[Dataset records]
------------------------------------------------
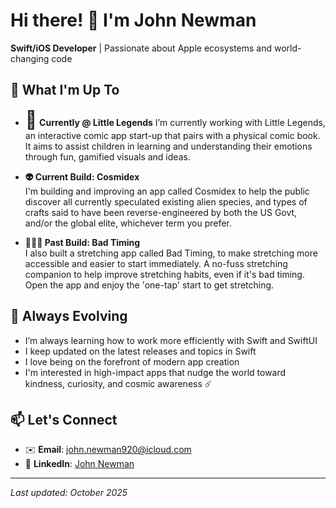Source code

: # Hi there! 👋 I'm John Newman

**Swift/iOS Developer** | Passionate about Apple ecosystems and world-changing code

## 🚀 What I'm Up To

- <span style="font-size: 2em;">🔭</span> **Currently @ Little Legends**
  I’m currently working with Little Legends, an interactive comic app start-up that pairs with a physical comic book. It aims to assist children in learning and understanding their emotions through fun, gamified visuals and ideas.

- **👽 Current Build: Cosmidex**  
  I'm building and improving an app called Cosmidex to help the public discover all currently speculated existing alien species, and types of crafts said to have been reverse-engineered by both the US Govt, and/or the global elite, whichever term you prefer.

- **🙆🏻‍♂️ Past Build: Bad Timing**  
  I also built a stretching app called Bad Timing, to make stretching more accessible and easier to start immediately. A no-fuss stretching companion to help improve stretching habits, even if it's bad timing. Open the app and enjoy the 'one-tap' start to get stretching.

## 🌱 Always Evolving

- I’m always learning how to work more efficiently with Swift and SwiftUI
- I keep updated on the latest releases and topics in Swift
- I love being on the forefront of modern app creation
- I'm interested in high-impact apps that nudge the world toward kindness, curiosity, and cosmic awareness ☄️

## 📫 Let's Connect
- ✉️ **Email**: [john.newman920@icloud.com](mailto:john.newman920@icloud.com)  
- 💼 **LinkedIn**: [John Newman](www.linkedin.com/in/jnewmandev)

---

*Last updated: October 2025*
------------------------------------------------
**Assignment**
Search the data above for the word "world". Copy each line it is in.

**Result for this exercise**
**Swift/iOS Developer** | Passionate about Apple ecosystems and world-changing code
- I'm interested in high-impact apps that nudge the world toward kindness, curiosity, and cosmic awareness ☄️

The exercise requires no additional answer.